L’armée israélienne n’est pas pire qu’une autre. Elle est un miroir de sa société, composée de gens pleins d’humanité et de sadiques, de gens raisonnables et de déséquilibrés, de gens de droite et de gens de gauche, d’ashkénazes et d’orientaux. Si l’on en juge par son nom de famille (Adamov) David Nahlawi semble être originaire du Bukharan, la région orientale d’où viennent une partie des immigrants de l’ancienne Union Soviétique.
Suheib Abu-Najma, le garçon arabe de 15 ans impliqué dans l’incident et qui paraît même plus jeune, a eu de la chance. Un Palestinien de n’importe quel âge, marchant dans n’importe quelle rue, ne peut pas être sûr du genre de soldat sur lequel il va tomber, ni de quelle humeur il va être. Sa vie peut en dépendre.

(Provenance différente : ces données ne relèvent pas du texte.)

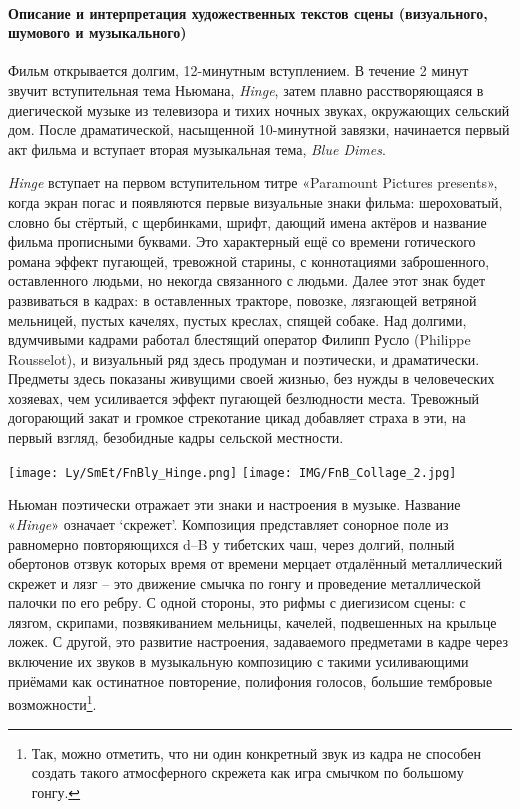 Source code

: \paragraph{Описание и интерпретация художественных текстов сцены (визуального, шумового и музыкального)}\label{ux43eux43fux438ux441ux430ux43dux438ux435-ux438-ux438ux43dux442ux435ux440ux43fux440ux435ux442ux430ux446ux438ux44f-ux445ux443ux434ux43eux436ux435ux441ux442ux432ux435ux43dux43dux44bux445-ux442ux435ux43aux441ux442ux43eux432-ux441ux446ux435ux43dux44b-ux432ux438ux437ux443ux430ux43bux44cux43dux43eux433ux43e-ux448ux443ux43cux43eux432ux43eux433ux43e-ux438-ux43cux443ux437ux44bux43aux430ux43bux44cux43dux43eux433ux43e-1}

Фильм открывается долгим, 12-минутным вступлением.
В течение 2 минут звучит вступительная тема Ньюмана, \emph{Hinge}, затем плавно расстворяющаяся в диегической музыке из телевизора и тихих ночных звуках, окружающих сельский дом.
После драматической, насыщенной 10-минутной завязки, начинается первый акт фильма и вступает вторая музыкальная тема, \emph{Blue Dimes}.

\emph{Hinge} вступает на первом вступительном титре «Paramount Pictures presents», когда экран погас и появляются первые визуальные знаки фильма: шероховатый, словно бы стёртый, с щербинками, шрифт, дающий имена актёров и название фильма прописными буквами.
Это характерный ещё со времени готического романа эффект пугающей, тревожной старины, с коннотациями заброшенного, оставленного людьми, но некогда связанного с людьми.
Далее этот знак будет развиваться в кадрах: в оставленных тракторе, повозке, лязгающей ветряной мельницей, пустых качелях, пустых креслах, спящей собаке.
Над долгими, вдумчивыми кадрами работал блестящий оператор Филипп Русло (Philippe Rousselot), и визуальный ряд здесь продуман и поэтически, и драматически.
Предметы здесь показаны живущими своей жизнью, без нужды в человеческих хозяевах, чем усиливается эффект пугающей безлюдности места.
Тревожный догорающий закат и громкое стрекотание цикад добавляет страха в эти, на первый взгляд, безобидные кадры сельской местности.

\texttt{[image: Ly/SmEt/FnBly\_Hinge.png]}
\texttt{[image: IMG/FnB\_Collage\_2.jpg]}

Ньюман поэтически отражает эти знаки и настроения в музыке.
Название «\emph{Hinge}» означает `скрежет'.
Композиция представляет сонорное поле из равномерно повторяющихся d--B у тибетских чаш, через долгий, полный обертонов отзвук которых время от времени мерцает отдалённый металлический скрежет и лязг -- это движение смычка по гонгу и проведение металлической палочки по его ребру.
С одной стороны, это рифмы с диегизисом сцены: с лязгом, скрипами, позвякиванием мельницы, качелей, подвешенных на крыльце ложек.
С другой, это развитие настроения, задаваемого предметами в кадре через включение их звуков в музыкальную композицию с такими усиливающими приёмами как остинатное повторение, полифония голосов, большие тембровые возможности\footnote{Так, можно отметить, что ни один конкретный звук из кадра не способен создать такого атмосферного скрежета как игра смычком по большому гонгу.}.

C’est la nature même de l’occupation.
MAIS LA signification de l’incident a une grande portée, bien au-delà de ces enseignements. C’est révolutionnaire – au sens originel.
Pour la première fois dans l’histoire d’Israël, et peut-être du monde, internet peut servir de base à une rébellion de soldats contre l’armée.
On pourrait se référer à la mutinerie du cuirassé Potemkine à Odessa, en 1905, ou au soulèvement de la garnison de Pétrograd en février 1917 et les comparer à la situation entièrement différente du monde de l’internet d’aujourd’hui. Désormais, en moins de 24 heures, des centaines de milliers de soldats peuvent défier ouvertement le commandement de l’armée, transformant cette armée en un navire sans équipage.
Une fois que l’on a montré cela, la capacité de mutinerie des média sociaux est sans limites. Elle met fin à l’hypothèse sacrée que l’armée obéit à l’autorité civile élue. Elle met fin aussi à l’hypothèse qu’un coup d’état ne peut être réalisé que par une junte d’officiers supérieurs, les “colonels”. Aujourd’hui de simples soldats, encouragés par quelques agitateurs, peuvent le faire.
Benjamin Nétanyahou est resté, littéralement, sans voix (quelque chose de très inhabituel chez lui). Il en a été de même pour Moshe Ya’alon, le ministre de la Défense, un ancien chef d’état-major incompétent. De même pour l’actuel chef d’état-major, Benny Ganz, qui s’est montré impuissant dans cette crise.
Dans la situation particulière d’Israël, cela est extrêmement dangereux. Bien sûr, il est facile d’imaginer une situation à la Potemkine, où de simples soldats se lèvent contre le commandement au nom de l’égalité, mais c’est un pur fantasme. Avec une piétaille composée d’adolescents endoctrinés depuis l’âge de trois ans dans l’idée de statut de victime et de supériorité (à la fois) des Juifs, une telle rébellion, si elle se produisait, ne pourrait être que de droite, peut-être même fasciste.
Jusqu’à cette semaine, une telle rébellion paraissait impossible. Lorsque Ariel Sharon fit appel à l’armée en 2005 pour expulser quelques milliers de colons de la Bande de Gaza, aucun soldat n’osa refuser. Aujourd’hui, avec les ressources des média sociaux, l’histoire pourrait se conclure de façon tout à fait différente. La prochaine fois que l’armée recevra l’ordre d’évacuer une colonie, il pourrait y avoir un refus massif relayé par internet.
IL Y A là un message adressé à toutes les armées du monde.
Une nouvelle ère historique s’est ouverte. Toute armée peut se rebeller par internet.
Le prisonnier militaire David Adamov peut être fier de lui.